Maclaren replies to the objection that we are not to let the shadow of our emotions fall upon God. That is a danger; but the worse danger is to conceive of a God who has no life and heart. The expositor points out that the word rendered "rejoices" in verse 14 is not the same as the word for it in verse 17. In verse 14 it means "leap for joy;" in verse 17 it means to move in a circle. "Thus the gladness of God is thought of as expressing itself in dignified, calm movements, whilst Zion's joy is likened to the more violent movements of the dance."
C. H. Spurgeon's 1887 sermon on this passage deals with many things. It is called A Sermon for the Time Present,4 and the preacher begins with a long lament over the apostasy of the times. This was the era of Darwinian progress, biblical criticism, and a very unsettling time in the church. But as the hour-long sermon went along, Spurgeon was caught up in this text, and he spoke of God's joy in his people (Zion)."Think of this! Jehovah, the living God, is described as brooding over his church with pleasure." See verse 17b. "You are trembling for the ark of the Lord; the Lord is not trembling but rejoicing. Faulty as the church is, the Lord rejoices in her." This is something the church needs to hear today, when it is so caught up in its failures and faults.
Spurgeon brings out another pregnant phrase in the passage: "He will rest in his love" or, as the marginal reading had it in Spurgeon's Bible and in the New Revised Standard Version, "he will be silent in his love." What does it mean for God to "be silent in his love?"
Spurgeon has just a few paragraphs on the phrase in this sermon, but it is the theme of another one which he preached in 1859. The title is The Savior Resting in His Love.5 After dealing with the text in terms of "resting," he turns to the marginal reading. What does it mean? "One old divine" thinks it means that God's love is so vast that it can be better heard by his saying nothing than by attempting to express it. Spurgeon cannot go along with that, although he does agree that there is more to the love of God than can ever be expressed, perhaps more than we can bear to know in this life, and perhaps this is what the phrase means.
But there may be another meaning. It may mean that the Christ will be silent about his people's sins. Just as the wife cannot testify against her husband, so the Lord will not testify before the judgment seat against his bride, the church, but will bear the judgment for her. "My people have had their sins blotted out. I will be silent in my love." Whether or not this interpretation appeals to you, it is a phrase worth thinking about and preaching about.

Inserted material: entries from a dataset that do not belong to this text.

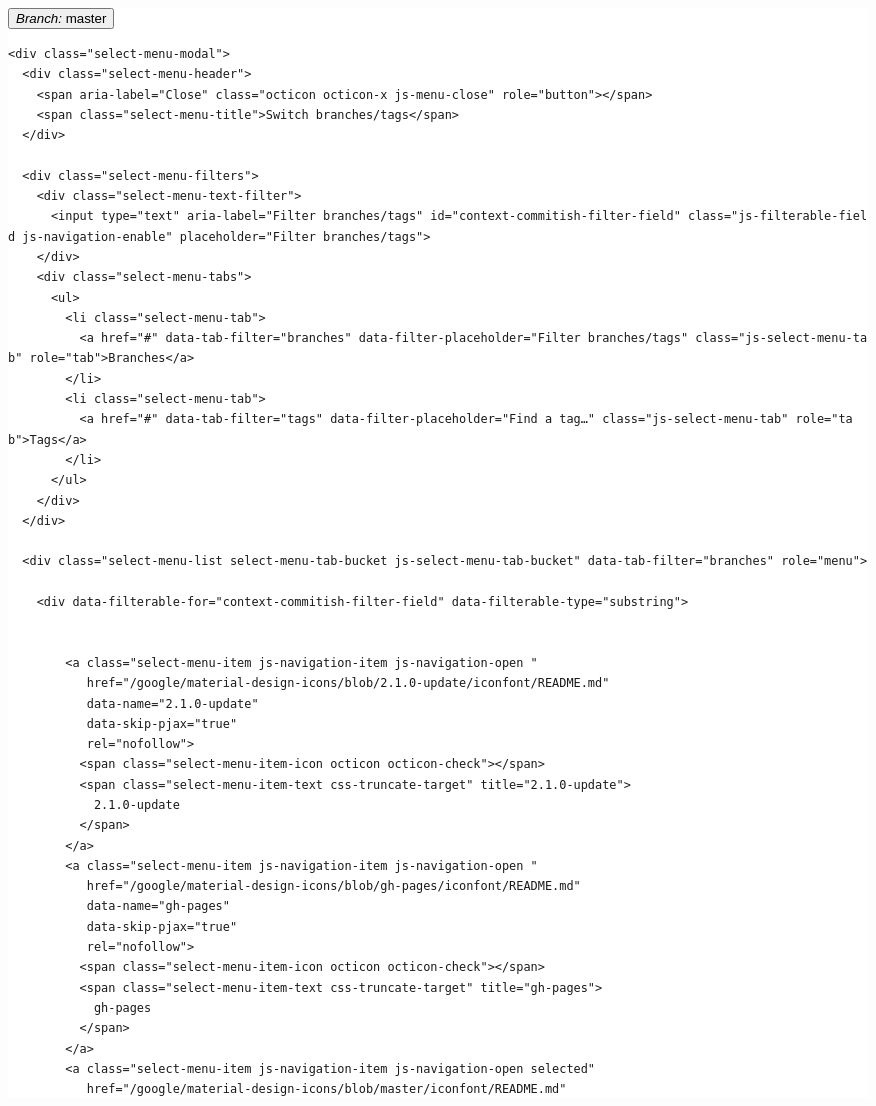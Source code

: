 

<div class="file-navigation js-zeroclipboard-container">
  
<div class="select-menu js-menu-container js-select-menu left">
  <button class="btn btn-sm select-menu-button js-menu-target css-truncate" data-hotkey="w"
    title="master"
    type="button" aria-label="Switch branches or tags" tabindex="0" aria-haspopup="true">
    <i>Branch:</i>
    <span class="js-select-button css-truncate-target">master</span>
  </button>

  <div class="select-menu-modal-holder js-menu-content js-navigation-container" data-pjax aria-hidden="true">

    <div class="select-menu-modal">
      <div class="select-menu-header">
        <span aria-label="Close" class="octicon octicon-x js-menu-close" role="button"></span>
        <span class="select-menu-title">Switch branches/tags</span>
      </div>

      <div class="select-menu-filters">
        <div class="select-menu-text-filter">
          <input type="text" aria-label="Filter branches/tags" id="context-commitish-filter-field" class="js-filterable-field js-navigation-enable" placeholder="Filter branches/tags">
        </div>
        <div class="select-menu-tabs">
          <ul>
            <li class="select-menu-tab">
              <a href="#" data-tab-filter="branches" data-filter-placeholder="Filter branches/tags" class="js-select-menu-tab" role="tab">Branches</a>
            </li>
            <li class="select-menu-tab">
              <a href="#" data-tab-filter="tags" data-filter-placeholder="Find a tag…" class="js-select-menu-tab" role="tab">Tags</a>
            </li>
          </ul>
        </div>
      </div>

      <div class="select-menu-list select-menu-tab-bucket js-select-menu-tab-bucket" data-tab-filter="branches" role="menu">

        <div data-filterable-for="context-commitish-filter-field" data-filterable-type="substring">


            <a class="select-menu-item js-navigation-item js-navigation-open "
               href="/google/material-design-icons/blob/2.1.0-update/iconfont/README.md"
               data-name="2.1.0-update"
               data-skip-pjax="true"
               rel="nofollow">
              <span class="select-menu-item-icon octicon octicon-check"></span>
              <span class="select-menu-item-text css-truncate-target" title="2.1.0-update">
                2.1.0-update
              </span>
            </a>
            <a class="select-menu-item js-navigation-item js-navigation-open "
               href="/google/material-design-icons/blob/gh-pages/iconfont/README.md"
               data-name="gh-pages"
               data-skip-pjax="true"
               rel="nofollow">
              <span class="select-menu-item-icon octicon octicon-check"></span>
              <span class="select-menu-item-text css-truncate-target" title="gh-pages">
                gh-pages
              </span>
            </a>
            <a class="select-menu-item js-navigation-item js-navigation-open selected"
               href="/google/material-design-icons/blob/master/iconfont/README.md"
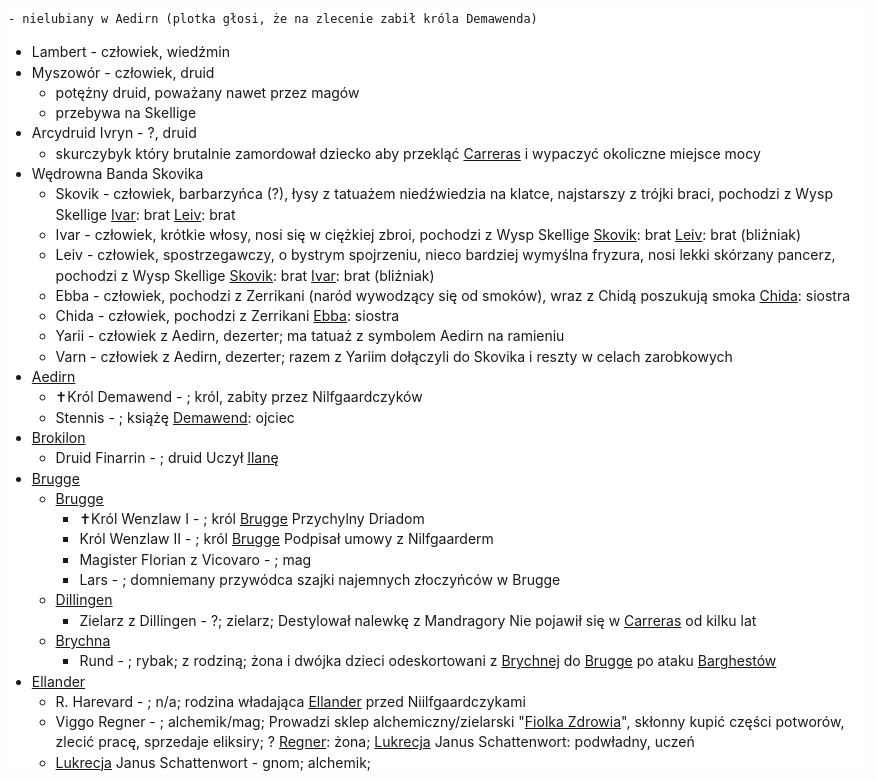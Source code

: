 	- nielubiany w Aedirn (plotka głosi, że na zlecenie zabił króla Demawenda)
* Lambert<a id='lambert'></a> - człowiek, wiedźmin
* Myszowór<a id='myszowor'></a> - człowiek, druid
	- potężny druid, poważany nawet przez magów
	- przebywa na Skellige
* Arcydruid Ivryn<a id='arcydruid_ivryn'></a> - ?, druid
	- skurczybyk który brutalnie zamordował dziecko aby przekląć [Carreras](#ellander_carreras) i wypaczyć okoliczne miejsce mocy
* Wędrowna Banda Skovika<a id='wedrowna_banda_skovika'></a>
	* Skovik<a id='wbs_skovik'></a> - człowiek, barbarzyńca (?), łysy z tatuażem niedźwiedzia na klatce, najstarszy z trójki braci, pochodzi z Wysp Skellige
		[Ivar](#wbs_ivar): brat
		[Leiv](#wbs_leiv): brat
	* Ivar<a id='wbs_ivar'></a> - człowiek, krótkie włosy, nosi się w ciężkiej zbroi, pochodzi z Wysp Skellige
		[Skovik](#wbs_skovik): brat
		[Leiv](#wbs_leiv): brat (bliźniak)
	* Leiv<a id='wbs_leiv'></a> - człowiek, spostrzegawczy, o bystrym spojrzeniu, nieco bardziej wymyślna fryzura, nosi lekki skórzany pancerz, pochodzi z Wysp Skellige
		[Skovik](#wbs_skovik): brat
		[Ivar](#wbs_ivar): brat (bliźniak)
	* Ebba<a id='wbs_ebba'></a> - człowiek, pochodzi z Zerrikani (naród wywodzący się od smoków), wraz z Chidą poszukują smoka
		[Chida](#wbs_chida): siostra
	* Chida<a id='wbs_chida'></a> - człowiek, pochodzi z Zerrikani
		[Ebba](#wbs_ebba): siostra
	* Yarii<a id='wbs_yarii'></a> - człowiek z Aedirn, dezerter; ma tatuaż z symbolem Aedirn na ramieniu
	* Varn<a id='wbs_varn'></a> - człowiek z Aedirn, dezerter; razem z Yariim dołączyli do Skovika i reszty w celach zarobkowych
* [Aedirn](#aedirn)
	* ✝Król Demawend<a id='aedirn_krol_demawend'></a> - ; król, zabity przez Nilfgaardczyków
	* Stennis<a id='aedirn_stennis'></a> - ; książę
		[Demawend](#aedirn_demawend): ojciec
* [Brokilon](#brokilon)
	* Druid Finarrin<a id='brokilon_druid_finarrin'></a> - ; druid
		Uczył [Ilanę](#ilana)
* [Brugge](#brugge)
	* [Brugge](#brugge_brugge)
		* ✝Król Wenzlaw I<a id='brugge_krol_wenzlaw_i'></a> - ; król [Brugge](#brugge)
			Przychylny Driadom
		* Król Wenzlaw II<a id='brugge_krol_wenzlaw_ii'></a> - ; król [Brugge](#brugge)
			Podpisał umowy z Nilfgaarderm
		* Magister Florian z Vicovaro<a id='brugge_brugge_florian_z_vicovaro'></a> - ; mag
		* Lars<a id='brugge_lars'></a> - ; domniemany przywódca szajki najemnych złoczyńców w Brugge
	* [Dillingen](#brugge_dillingen)
		* Zielarz z Dillingen<a id='brugge_dillingen_zielarz'></a> - ?; zielarz;
			Destylował nalewkę z Mandragory
			Nie pojawił się w [Carreras](#ellander_carreras) od kilku lat
	* [Brychna](#brugge_brychna)
		* Rund<a id='brugge_brychna_rund'></a> - ; rybak;
			z rodziną; żona i dwójka dzieci
			odeskortowani z [Brychnej](#brugge_brychna) do [Brugge](#brugge_brugge) po ataku [Barghestów](#barghest)
* [Ellander](#ellander_ellander)
	* R. Harevard<a id='ellander_ellander_rodzina_harevard'></a> - ; n/a;
		rodzina władająca [Ellander](#ellander_ellander) przed Niilfgaardczykami
	* Viggo Regner<a id='ellander_ellander_viggo_regner'></a> - ; alchemik/mag;
		Prowadzi sklep alchemiczny/zielarski "[Fiolka Zdrowia](#ellander_ellander_fiolka_zdrowifiolka)", skłonny kupić części potworów, zlecić pracę, sprzedaje eliksiry;
		? [Regner](#ellander_ellander_viggo_vregner): żona; [Lukrecja](#ellander_ellander_lukrecja_schattenwortlukrecja) Janus Schattenwort: podwładny, uczeń
	* [Lukrecja](#ellander_ellander_lukrecja_schattenwort) Janus Schattenwort<a id='ellander_ellander_lukrecja_schattenwortlukrecja'></a> <a id='lukrecja'></a> - gnom; alchemik;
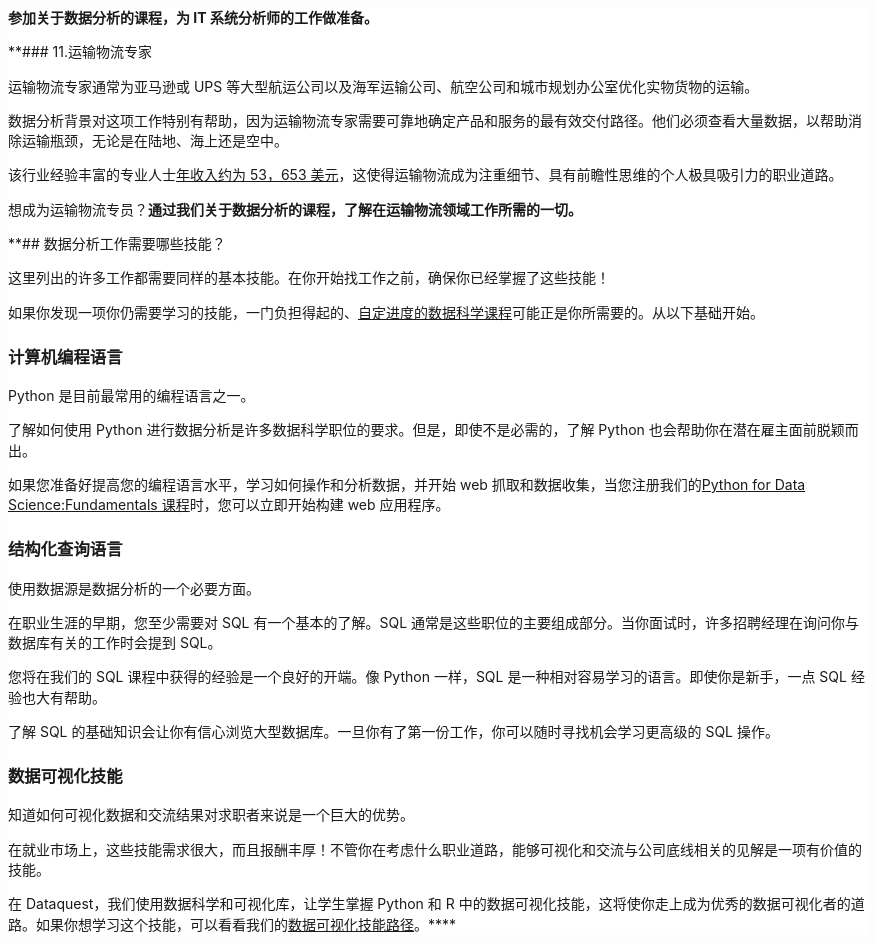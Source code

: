 **参加关于数据分析的**[](https://www.dataquest.io/path/python-basics-for-data-analysis/)****课程，为 IT 系统分析师的工作做准备。****

 **### 11.运输物流专家

运输物流专家通常为亚马逊或 UPS 等大型航运公司以及海军运输公司、航空公司和城市规划办公室优化实物货物的运输。

数据分析背景对这项工作特别有帮助，因为运输物流专家需要可靠地确定产品和服务的最有效交付路径。他们必须查看大量数据，以帮助消除运输瓶颈，无论是在陆地、海上还是空中。

该行业经验丰富的专业人士[年收入约为 53，653 美元](https://www.glassdoor.com/Salaries/us-transportation-logistics-specialist-salary-SRCH_IL.0,2_IN1_KO3,38.htm)，这使得运输物流成为注重细节、具有前瞻性思维的个人极具吸引力的职业道路。

想成为运输物流专员？**通过我们关于数据分析的**[](https://www.dataquest.io/path/python-basics-for-data-analysis/)****课程，了解在运输物流领域工作所需的一切。****

 **## 数据分析工作需要哪些技能？

这里列出的许多工作都需要同样的基本技能。在你开始找工作之前，确保你已经掌握了这些技能！

如果你发现一项你仍需要学习的技能，一门负担得起的、[自定进度的数据科学课程](https://www.dataquest.io/)可能正是你所需要的。从以下基础开始。

### 计算机编程语言

Python 是目前最常用的编程语言之一。

了解如何使用 Python 进行数据分析是许多数据科学职位的要求。但是，即使不是必需的，了解 Python 也会帮助你在潜在雇主面前脱颖而出。

如果您准备好提高您的编程语言水平，学习如何操作和分析数据，并开始 web 抓取和数据收集，当您注册我们的[Python for Data Science:Fundamentals 课程](https://www.dataquest.io/course/python-for-data-science-fundamentals/)时，您可以立即开始构建 web 应用程序。

### 结构化查询语言

使用数据源是数据分析的一个必要方面。

在职业生涯的早期，您至少需要对 SQL 有一个基本的了解。SQL 通常是这些职位的主要组成部分。当你面试时，许多招聘经理在询问你与数据库有关的工作时会提到 SQL。

您将在我们的 SQL 课程中获得的经验是一个良好的开端。像 Python 一样，SQL 是一种相对容易学习的语言。即使你是新手，一点 SQL 经验也大有帮助。

了解 SQL 的基础知识会让你有信心浏览大型数据库。一旦你有了第一份工作，你可以随时寻找机会学习更高级的 SQL 操作。

### 数据可视化技能

知道如何可视化数据和交流结果对求职者来说是一个巨大的优势。

在就业市场上，这些技能需求很大，而且报酬丰厚！不管你在考虑什么职业道路，能够可视化和交流与公司底线相关的见解是一项有价值的技能。

在 Dataquest，我们使用数据科学和可视化库，让学生掌握 Python 和 R 中的数据可视化技能，这将使你走上成为优秀的数据可视化者的道路。如果你想学习这个技能，可以看看我们的[数据可视化技能路径](https://www.dataquest.io/path/data-analysis-and-visualization-with-python/)。****
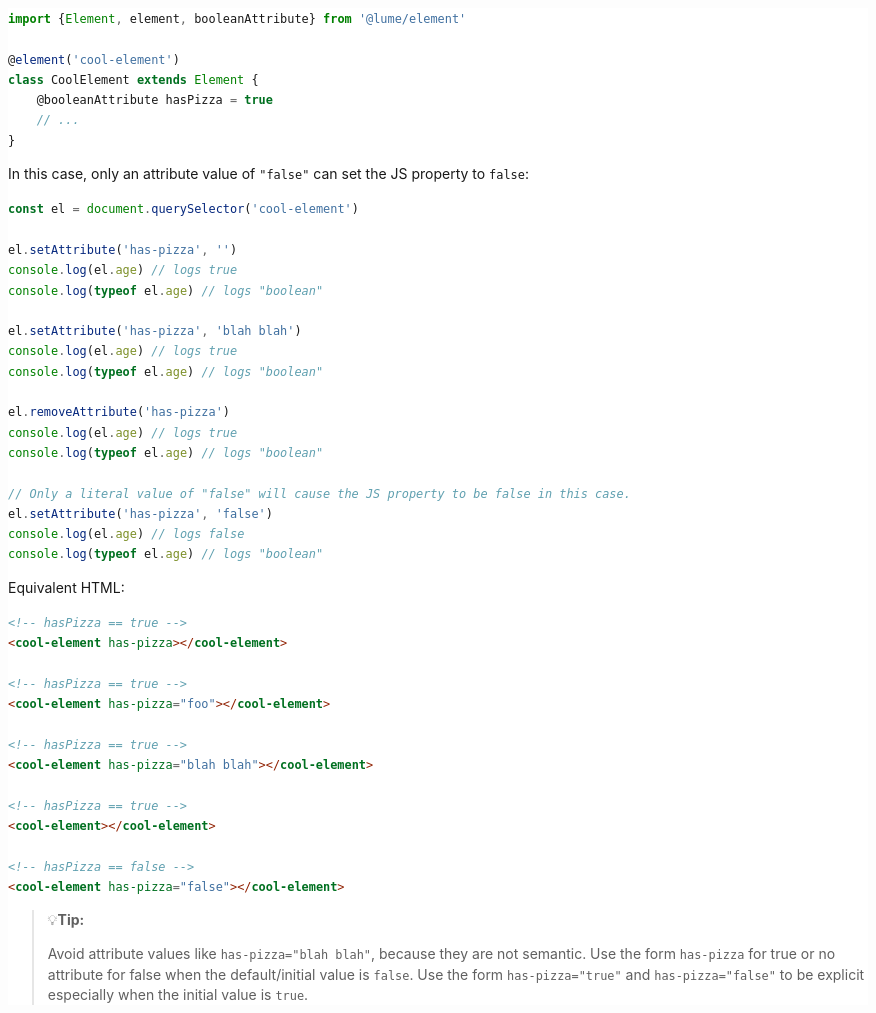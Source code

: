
 ```ts
import {Element, element, booleanAttribute} from '@lume/element'

@element('cool-element')
class CoolElement extends Element {
	@booleanAttribute hasPizza = true
	// ...
}
```

In this case, only an attribute value of `"false"` can set the JS property to `false`:

```js
const el = document.querySelector('cool-element')

el.setAttribute('has-pizza', '')
console.log(el.age) // logs true
console.log(typeof el.age) // logs "boolean"

el.setAttribute('has-pizza', 'blah blah')
console.log(el.age) // logs true
console.log(typeof el.age) // logs "boolean"

el.removeAttribute('has-pizza')
console.log(el.age) // logs true
console.log(typeof el.age) // logs "boolean"

// Only a literal value of "false" will cause the JS property to be false in this case.
el.setAttribute('has-pizza', 'false')
console.log(el.age) // logs false
console.log(typeof el.age) // logs "boolean"
```

Equivalent HTML:

```html
<!-- hasPizza == true -->
<cool-element has-pizza></cool-element>

<!-- hasPizza == true -->
<cool-element has-pizza="foo"></cool-element>

<!-- hasPizza == true -->
<cool-element has-pizza="blah blah"></cool-element>

<!-- hasPizza == true -->
<cool-element></cool-element>

<!-- hasPizza == false -->
<cool-element has-pizza="false"></cool-element>
```

> :bulb:**Tip:**
>
> Avoid attribute values like `has-pizza="blah blah"`, because they are not semantic.
> Use the form `has-pizza` for true or no attribute for false when the
> default/initial value is `false`. Use the form `has-pizza="true"` and
> `has-pizza="false"` to be explicit especially when the initial value is `true`.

Elizabeth Achtemeier thinks the Zephaniah passage is an appropriate Old Testament lesson for Easter. "The songs of Israel marvelously set forth the exultation necessary to the people of God at the resurrection, for it was to just such a victory that Israel looked forward."6 She also makes a point that relates to v. 19: "This total reliance on Jahweh is pictured not only in terms of the new people's humble and contrite trust in Jahweh alone..., but also by saying that the new people are the blind and deaf and dumb, the lame and afflicted and imprisoned, to whom Jahweh has given the power to see, to hear, to speak, to walk, to come forth into the light."7
George Laird Hunt
1. Received by request. 2. Cambridge University Press,1975, p. 179. 3. 20 Centuries of Great Preaching, Clyde E. Fant, Jr. and William M. Pinson, Jr., eds. (Word Books, Vol. 5), pp. 19-21. The excerpt is from Maclaren's Exposition of Holy Scripture, Vol. 4 (Eerdmans Publishing Co., 1959), pp. 245-248. 4. Spurgeon's Sermons, Vol. 33, pp. 601-612. 5. Spurgeon's Sermons, Vol. 47, pp. 142-153. 6. Elizabeth Achtemeier, The Old Testament and the Proclamation of the Gospel (Westminster Press, 1973), p. 138. 7. Ibid, p. 208.